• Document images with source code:
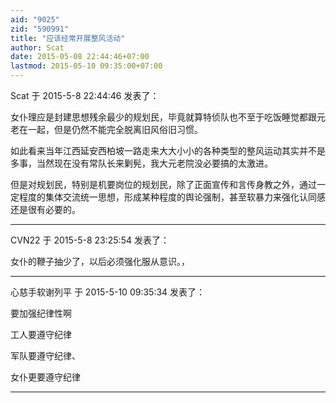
 ```yaml
---
aid: "9025"
zid: "590991"
title: "应该经常开展整风活动"
author: Scat
date: 2015-05-08 22:44:46+07:00
lastmod: 2015-05-10 09:35:00+07:00
---
```


Scat 于 2015-5-8 22:44:46 发表了：

女仆理应是封建思想残余最少的规划民，毕竟就算特侦队也不至于吃饭睡觉都跟元老在一起，但是仍然不能完全脱离旧风俗旧习惯。

如此看来当年江西延安西柏坡一路走来大大小小的各种类型的整风运动其实并不是多事，当然现在没有常队长来剿髡，我大元老院没必要搞的太激进。

但是对规划民，特别是机要岗位的规划民，除了正面宣传和言传身教之外，通过一定程度的集体交流统一思想，形成某种程度的舆论强制，甚至软暴力来强化认同感还是很有必要的。

---

CVN22 于 2015-5-8 23:25:54 发表了：

女仆的鞭子抽少了，以后必须强化服从意识。，

---

心慈手软谢列平 于 2015-5-10 09:35:34 发表了：

要加强纪律性啊

工人要遵守纪律

军队要遵守纪律、

女仆更要遵守纪律

---
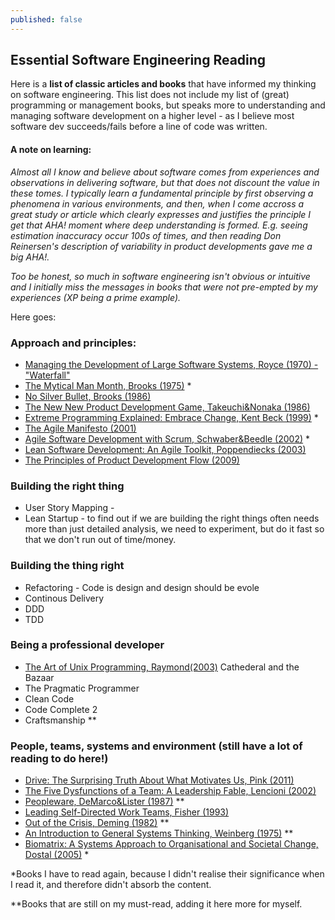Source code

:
 ```yaml
---
published: false
---
```



## Essential Software Engineering Reading

Here is a **list of classic articles and books** that have informed my thinking on software engineering. This list does not include my list of (great) programming or management books, but speaks more to understanding and managing software development on a higher level - as I believe most software dev succeeds/fails before a line of code was written.

#### A note on learning:
*Almost all I know and believe about software comes from experiences and observations in delivering software, but that does not discount the value in these tomes. I typically learn a fundamental principle by first observing a phenomena in various environments, and then, when I come accross a great study or article which clearly expresses and justifies the principle I get that AHA! moment where deep understanding is formed. E.g. seeing estimation inaccuracy occur 100s of times, and then reading Don Reinersen's description of variability in product developments gave me a big AHA!.*

*Too be honest, so much in software engineering isn't obvious or intuitive and I initially miss the messages in books that were not pre-empted by my experiences (XP being a prime example).*

Here goes:

### Approach and principles:
* [Managing the Development of Large Software Systems, Royce (1970) - "Waterfall"](https://www.cs.umd.edu/class/spring2003/cmsc838p/Process/waterfall.pdf)
* [The Mytical Man Month, Brooks (1975)](http://www.amazon.com/The-Mythical-Man-Month-Engineering-Anniversary/dp/0201835959) *
* [No Silver Bullet, Brooks (1986)](http://faculty.salisbury.edu/~xswang/Research/Papers/SERelated/no-silver-bullet.pdf)
* [The New New Product Development Game, Takeuchi&Nonaka (1986)](https://hbr.org/1986/01/the-new-new-product-development-game)
* [Extreme Programming Explained: Embrace Change, Kent Beck (1999)](http://www.amazon.com/Extreme-Programming-Explained-Embrace-Change/dp/0321278658) *
* [The Agile Manifesto (2001)](http://www.agilemanifesto.org/)
* [Agile Software Development with Scrum, Schwaber&Beedle (2002)](http://www.amazon.com/Agile-Software-Development-Scrum-Series/dp/0130676349) *
* [Lean Software Development: An Agile Toolkit, Poppendiecks (2003)](http://www.amazon.com/Lean-Software-Development-Agile-Toolkit/dp/0321150783)
* [The Principles of Product Development Flow (2009)](http://www.amazon.com/The-Principles-Product-Development-Flow/dp/1935401009)

### Building the right thing
* User Story Mapping - 
* Lean Startup - to find out if we are building the right things often needs more than just detailed analysis, we need to experiment, but do it fast so that we don't run out of time/money.

### Building the thing right
* Refactoring - Code is design and design should be evole
* Continous Delivery
* DDD
* TDD

### Being a professional developer
* [The Art of Unix Programming, Raymond(2003)](http://www.catb.org/esr/writings/taoup/html/) Cathederal and the Bazaar
* The Pragmatic Programmer
* Clean Code
* Code Complete 2
* Craftsmanship **

### People, teams, systems and environment (still have a lot of reading to do here!)
* [Drive: The Surprising Truth About What Motivates Us, Pink (2011)](http://www.amazon.com/Drive-Surprising-Truth-About-Motivates/dp/1594484805)
* [The Five Dysfunctions of a Team: A Leadership Fable, Lencioni (2002)](http://www.amazon.com/The-Five-Dysfunctions-Team-Leadership/dp/0787960756)
* [Peopleware, DeMarco&Lister (1987)](http://www.amazon.com/dp/0932633439/) **
* [Leading Self-Directed Work Teams, Fisher (1993)](http://www.amazon.com/Leading-Self-Directed-Teams-Kimball-Fisher/dp/0071349243)
* [Out of the Crisis, Deming (1982)](http://www.amazon.com/Out-Crisis-W-Edwards-Deming/dp/0262541157) **
* [An Introduction to General Systems Thinking, Weinberg (1975)](http://www.amazon.com/gp/product/0932633498/) **
* [Biomatrix: A Systems Approach to Organisational and Societal Change, Dostal (2005)](http://www.amazon.com/Biomatrix-Systems-Approach-Organisational-Societal/dp/0620342358) *

*Books I have to read again, because I didn't realise their significance when I read it, and therefore didn't absorb the content.

**Books that are still on my must-read, adding it here more for myself.
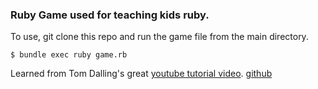 ### Ruby Game used for teaching kids ruby.

To use, git clone this repo and run the game file from the main directory.

```shell
$ bundle exec ruby game.rb
```

Learned from Tom Dalling's great [youtube tutorial video](https://www.youtube.com/watch?v=QtIlyU2Br3o). [github](https://github.com/tomdalling/fruity_bat)

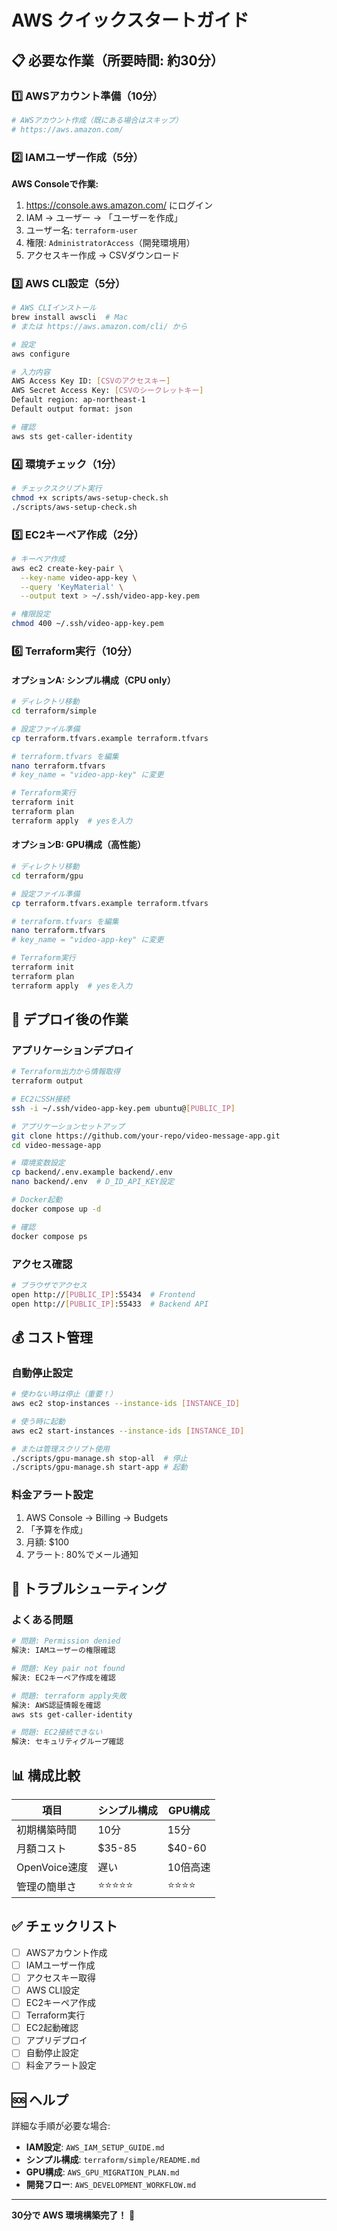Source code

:# AWS クイックスタートガイド

## 📋 必要な作業（所要時間: 約30分）

### 1️⃣ AWSアカウント準備（10分）

```bash
# AWSアカウント作成（既にある場合はスキップ）
# https://aws.amazon.com/
```

### 2️⃣ IAMユーザー作成（5分）

**AWS Consoleで作業:**

1. https://console.aws.amazon.com/ にログイン
2. IAM → ユーザー → 「ユーザーを作成」
3. ユーザー名: `terraform-user`
4. 権限: `AdministratorAccess`（開発環境用）
5. アクセスキー作成 → CSVダウンロード

### 3️⃣ AWS CLI設定（5分）

```bash
# AWS CLIインストール
brew install awscli  # Mac
# または https://aws.amazon.com/cli/ から

# 設定
aws configure

# 入力内容
AWS Access Key ID: [CSVのアクセスキー]
AWS Secret Access Key: [CSVのシークレットキー]
Default region: ap-northeast-1
Default output format: json

# 確認
aws sts get-caller-identity
```

### 4️⃣ 環境チェック（1分）

```bash
# チェックスクリプト実行
chmod +x scripts/aws-setup-check.sh
./scripts/aws-setup-check.sh
```

### 5️⃣ EC2キーペア作成（2分）

```bash
# キーペア作成
aws ec2 create-key-pair \
  --key-name video-app-key \
  --query 'KeyMaterial' \
  --output text > ~/.ssh/video-app-key.pem

# 権限設定
chmod 400 ~/.ssh/video-app-key.pem
```

### 6️⃣ Terraform実行（10分）

#### オプションA: シンプル構成（CPU only）

```bash
# ディレクトリ移動
cd terraform/simple

# 設定ファイル準備
cp terraform.tfvars.example terraform.tfvars

# terraform.tfvars を編集
nano terraform.tfvars
# key_name = "video-app-key" に変更

# Terraform実行
terraform init
terraform plan
terraform apply  # yesを入力
```

#### オプションB: GPU構成（高性能）

```bash
# ディレクトリ移動
cd terraform/gpu

# 設定ファイル準備
cp terraform.tfvars.example terraform.tfvars

# terraform.tfvars を編集
nano terraform.tfvars
# key_name = "video-app-key" に変更

# Terraform実行
terraform init
terraform plan
terraform apply  # yesを入力
```

## 🚀 デプロイ後の作業

### アプリケーションデプロイ

```bash
# Terraform出力から情報取得
terraform output

# EC2にSSH接続
ssh -i ~/.ssh/video-app-key.pem ubuntu@[PUBLIC_IP]

# アプリケーションセットアップ
git clone https://github.com/your-repo/video-message-app.git
cd video-message-app

# 環境変数設定
cp backend/.env.example backend/.env
nano backend/.env  # D_ID_API_KEY設定

# Docker起動
docker compose up -d

# 確認
docker compose ps
```

### アクセス確認

```bash
# ブラウザでアクセス
open http://[PUBLIC_IP]:55434  # Frontend
open http://[PUBLIC_IP]:55433  # Backend API
```

## 💰 コスト管理

### 自動停止設定

```bash
# 使わない時は停止（重要！）
aws ec2 stop-instances --instance-ids [INSTANCE_ID]

# 使う時に起動
aws ec2 start-instances --instance-ids [INSTANCE_ID]

# または管理スクリプト使用
./scripts/gpu-manage.sh stop-all  # 停止
./scripts/gpu-manage.sh start-app # 起動
```

### 料金アラート設定

1. AWS Console → Billing → Budgets
2. 「予算を作成」
3. 月額: $100
4. アラート: 80%でメール通知

## 🔧 トラブルシューティング

### よくある問題

```bash
# 問題: Permission denied
解決: IAMユーザーの権限確認

# 問題: Key pair not found
解決: EC2キーペア作成を確認

# 問題: terraform apply失敗
解決: AWS認証情報を確認
aws sts get-caller-identity

# 問題: EC2接続できない
解決: セキュリティグループ確認
```

## 📊 構成比較

| 項目 | シンプル構成 | GPU構成 |
|------|------------|---------|
| 初期構築時間 | 10分 | 15分 |
| 月額コスト | $35-85 | $40-60 |
| OpenVoice速度 | 遅い | 10倍高速 |
| 管理の簡単さ | ⭐⭐⭐⭐⭐ | ⭐⭐⭐⭐ |

## ✅ チェックリスト

- [ ] AWSアカウント作成
- [ ] IAMユーザー作成
- [ ] アクセスキー取得
- [ ] AWS CLI設定
- [ ] EC2キーペア作成
- [ ] Terraform実行
- [ ] EC2起動確認
- [ ] アプリデプロイ
- [ ] 自動停止設定
- [ ] 料金アラート設定

## 🆘 ヘルプ

詳細な手順が必要な場合:

- **IAM設定**: `AWS_IAM_SETUP_GUIDE.md`
- **シンプル構成**: `terraform/simple/README.md`
- **GPU構成**: `AWS_GPU_MIGRATION_PLAN.md`
- **開発フロー**: `AWS_DEVELOPMENT_WORKFLOW.md`

---

**30分で AWS 環境構築完了！** 🎉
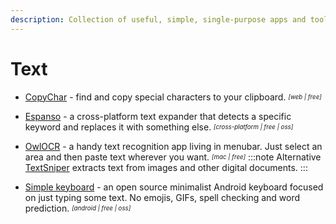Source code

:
 ```yaml
---
description: Collection of useful, simple, single-purpose apps and tools for working with text to solve your everyday problems and tasks
---
```


# Text

- [CopyChar](https://copychar.cc/) - find and copy special characters to your clipboard. <sub><sup>*[web | free]*</sup></sub>

- [Espanso](https://espanso.org/) - a cross-platform text expander that detects a specific keyword and replaces it with something else. <sub><sup>*[cross-platform | free | oss]*</sup></sub>

- [OwlOCR](https://owlocr.com/) - a handy text recognition app living in menubar. Just select an area and then paste text wherever you want. <sub><sup>*[mac | free]*</sup></sub>
  :::note Alternative
  [TextSniper](https://textsniper.app/) extracts text from images and other digital documents.
  :::

- [Simple keyboard](https://play.google.com/store/apps/details?id=rkr.simplekeyboard.inputmethod&hl=en&gl=US) - an open source minimalist Android keyboard focused on just typing some text. No emojis, GIFs, spell checking and word prediction. <sub><sup>*[android | free | oss]*</sup></sub>
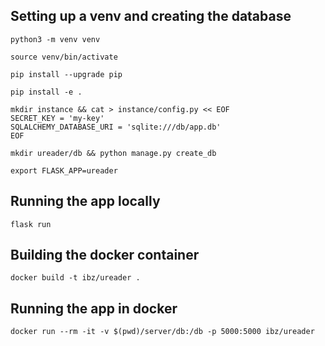## Setting up a venv and creating the database

`python3 -m venv venv`

`source venv/bin/activate`

`pip install --upgrade pip`

`pip install -e .`

```
mkdir instance && cat > instance/config.py << EOF
SECRET_KEY = 'my-key'
SQLALCHEMY_DATABASE_URI = 'sqlite:///db/app.db'
EOF
```

`mkdir ureader/db && python manage.py create_db`

`export FLASK_APP=ureader`

## Running the app locally

`flask run`

## Building the docker container

`docker build -t ibz/ureader .`

## Running the app in docker

`docker run --rm -it -v $(pwd)/server/db:/db -p 5000:5000 ibz/ureader`
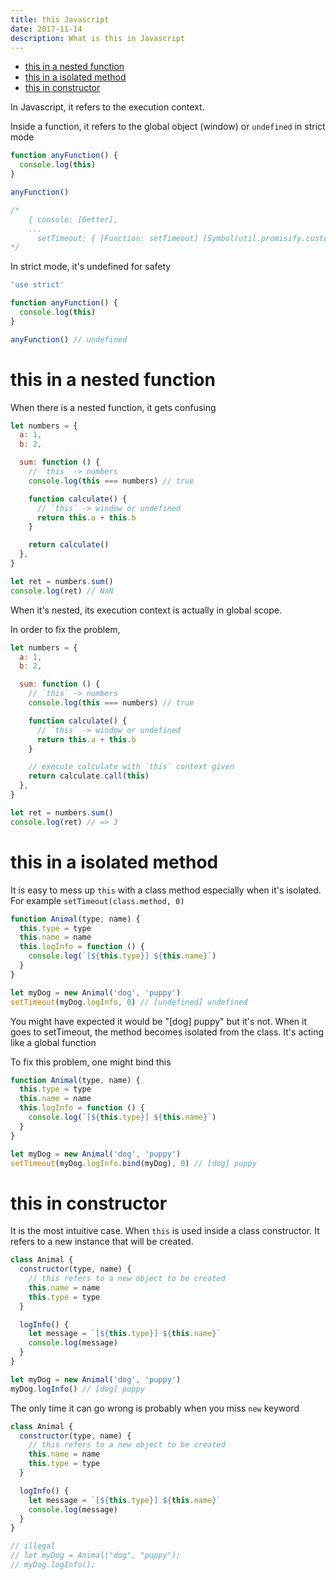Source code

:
 ```yaml
---
title: this Javascript
date: 2017-11-14
description: What is this in Javascript
---
```


- [this in a nested function](#sec-1)
- [this in a isolated method](#sec-2)
- [this in constructor](#sec-3)

In Javascript, it refers to the execution context.

Inside a function, it refers to the global object (window) or `undefined` in strict mode

```js
function anyFunction() {
  console.log(this)
}

anyFunction()

/*
    { console: [Getter],
    ...
      setTimeout: { [Function: setTimeout] [Symbol(util.promisify.custom)]: [Function] } }
*/
```

In strict mode, it's undefined for safety

```js
'use strict'

function anyFunction() {
  console.log(this)
}

anyFunction() // undefined
```

# this in a nested function<a id="sec-1"></a>

When there is a nested function, it gets confusing

```js
let numbers = {
  a: 1,
  b: 2,

  sum: function () {
    // `this` -> numbers
    console.log(this === numbers) // true

    function calculate() {
      // `this` -> window or undefined
      return this.a + this.b
    }

    return calculate()
  },
}

let ret = numbers.sum()
console.log(ret) // NaN
```

When it's nested, its execution context is actually in global scope.

In order to fix the problem,

```js
let numbers = {
  a: 1,
  b: 2,

  sum: function () {
    // `this` -> numbers
    console.log(this === numbers) // true

    function calculate() {
      // `this` -> window or undefined
      return this.a + this.b
    }

    // execute calculate with `this` context given
    return calculate.call(this)
  },
}

let ret = numbers.sum()
console.log(ret) // => 3
```

# this in a isolated method<a id="sec-2"></a>

It is easy to mess up `this` with a class method especially when it's isolated. For example `setTimeout(class.method, 0)`

```js
function Animal(type, name) {
  this.type = type
  this.name = name
  this.logInfo = function () {
    console.log(`[${this.type}] ${this.name}`)
  }
}

let myDog = new Animal('dog', 'puppy')
setTimeout(myDog.logInfo, 0) // [undefined] undefined
```

You might have expected it would be "[dog] puppy" but it's not. When it goes to setTimeout, the method becomes isolated from the class. It's acting like a global function

To fix this problem, one might bind this

```js
function Animal(type, name) {
  this.type = type
  this.name = name
  this.logInfo = function () {
    console.log(`[${this.type}] ${this.name}`)
  }
}

let myDog = new Animal('dog', 'puppy')
setTimeout(myDog.logInfo.bind(myDog), 0) // [dog] puppy
```

# this in constructor<a id="sec-3"></a>

It is the most intuitive case. When `this` is used inside a class constructor. It refers to a new instance that will be created.

```js
class Animal {
  constructor(type, name) {
    // this refers to a new object to be created
    this.name = name
    this.type = type
  }

  logInfo() {
    let message = `[${this.type}] ${this.name}`
    console.log(message)
  }
}

let myDog = new Animal('dog', 'puppy')
myDog.logInfo() // [dog] puppy
```

The only time it can go wrong is probably when you miss `new` keyword

```js
class Animal {
  constructor(type, name) {
    // this refers to a new object to be created
    this.name = name
    this.type = type
  }

  logInfo() {
    let message = `[${this.type}] ${this.name}`
    console.log(message)
  }
}

// illegal
// let myDog = Animal("dog", "puppy");
// myDog.logInfo();
```
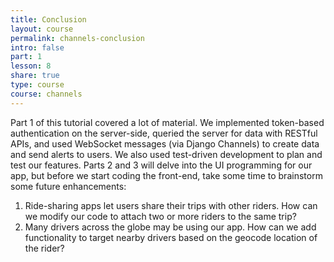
 ```yaml
---
title: Conclusion
layout: course
permalink: channels-conclusion
intro: false
part: 1
lesson: 8
share: true
type: course
course: channels
---
```


Part 1 of this tutorial covered a lot of material. We implemented token-based authentication on the server-side, queried the server for data with RESTful APIs, and used WebSocket messages (via Django Channels) to create data and send alerts to users. We also used test-driven development to plan and test our features. Parts 2 and 3 will delve into the UI programming for our app, but before we start coding the front-end, take some time to brainstorm some future enhancements:

1. Ride-sharing apps let users share their trips with other riders. How can we modify our code to attach two or more riders to the same trip?
1. Many drivers across the globe may be using our app. How can we add functionality to target nearby drivers based on the geocode location of the rider?
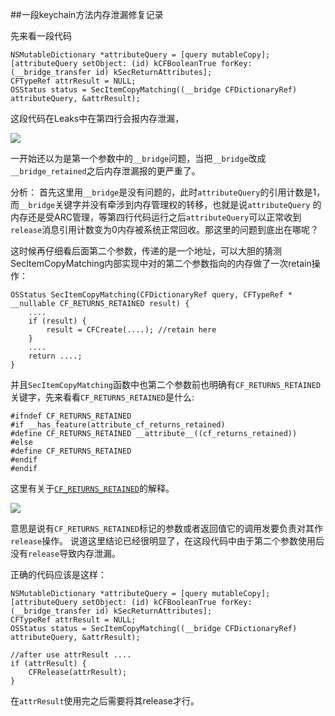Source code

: ##一段keychain方法内存泄漏修复记录

先来看一段代码

``` objc 
NSMutableDictionary *attributeQuery = [query mutableCopy];
[attributeQuery setObject: (id) kCFBooleanTrue forKey:(__bridge_transfer id) kSecReturnAttributes];
CFTypeRef attrResult = NULL;
OSStatus status = SecItemCopyMatching((__bridge CFDictionaryRef) attributeQuery, &attrResult);
```
这段代码在Leaks中在第四行会报内存泄漏，

![](https://i.loli.net/2017/12/01/5a21075ba0f0c.png)

一开始还以为是第一个参数中的`__bridge`问题，当把`__bridge`改成`__bridge_retained`之后内存泄漏报的更严重了。

分析：
首先这里用`__bridge`是没有问题的，此时`attributeQuery`的引用计数是1，而`__bridge`关键字并没有牵涉到内存管理权的转移，也就是说`attributeQuery`
的内存还是受ARC管理，等第四行代码运行之后`attributeQuery`可以正常收到`release`消息引用计数变为0内存被系统正常回收。那这里的问题到底出在哪呢？

这时候再仔细看后面第二个参数，传递的是一个地址，可以大胆的猜测SecItemCopyMatching内部实现中对的第二个参数指向的内存做了一次retain操作：

``` objc
OSStatus SecItemCopyMatching(CFDictionaryRef query, CFTypeRef * __nullable CF_RETURNS_RETAINED result) {
    ....
    if (result) {
        result = CFCreate(....); //retain here
    }
    ....
    return ....;
}
```

并且`SecItemCopyMatching`函数中也第二个参数前也明确有`CF_RETURNS_RETAINED`关键字，先来看看`CF_RETURNS_RETAINED`是什么:

``` objc
#ifndef CF_RETURNS_RETAINED
#if __has_feature(attribute_cf_returns_retained)
#define CF_RETURNS_RETAINED __attribute__((cf_returns_retained))
#else
#define CF_RETURNS_RETAINED
#endif
#endif
```

这里有关于[`CF_RETURNS_RETAINED`](https://clang-analyzer.llvm.org/annotations.html#attr_cf_returns_retained)的解释。

![](https://i.loli.net/2017/12/01/5a2106a91f5f7.png)

意思是说有`CF_RETURNS_RETAINED`标记的参数或者返回值它的调用发要负责对其作`release`操作。
说道这里结论已经很明显了，在这段代码中由于第二个参数使用后没有`release`导致内存泄漏。

正确的代码应该是这样：

``` objc
NSMutableDictionary *attributeQuery = [query mutableCopy];
[attributeQuery setObject: (id) kCFBooleanTrue forKey:(__bridge_transfer id) kSecReturnAttributes];
CFTypeRef attrResult = NULL;
OSStatus status = SecItemCopyMatching((__bridge CFDictionaryRef) attributeQuery, &attrResult);

//after use attrResult ....
if (attrResult) {
    CFRelease(attrResult);
}
```

在`attrResult`使用完之后需要将其release才行。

• Required action:
Whenever a line in the records contains the word "find", copy that line.

• Response to this task:
* Lean Startup - to find out if we are building the right things often needs more than just detailed analysis, we need to experiment, but do it fast so that we don't run out of time/money.
- [CopyChar](https://copychar.cc/) - find and copy special characters to your clipboard. <sub><sup>*[web | free]*</sup></sub>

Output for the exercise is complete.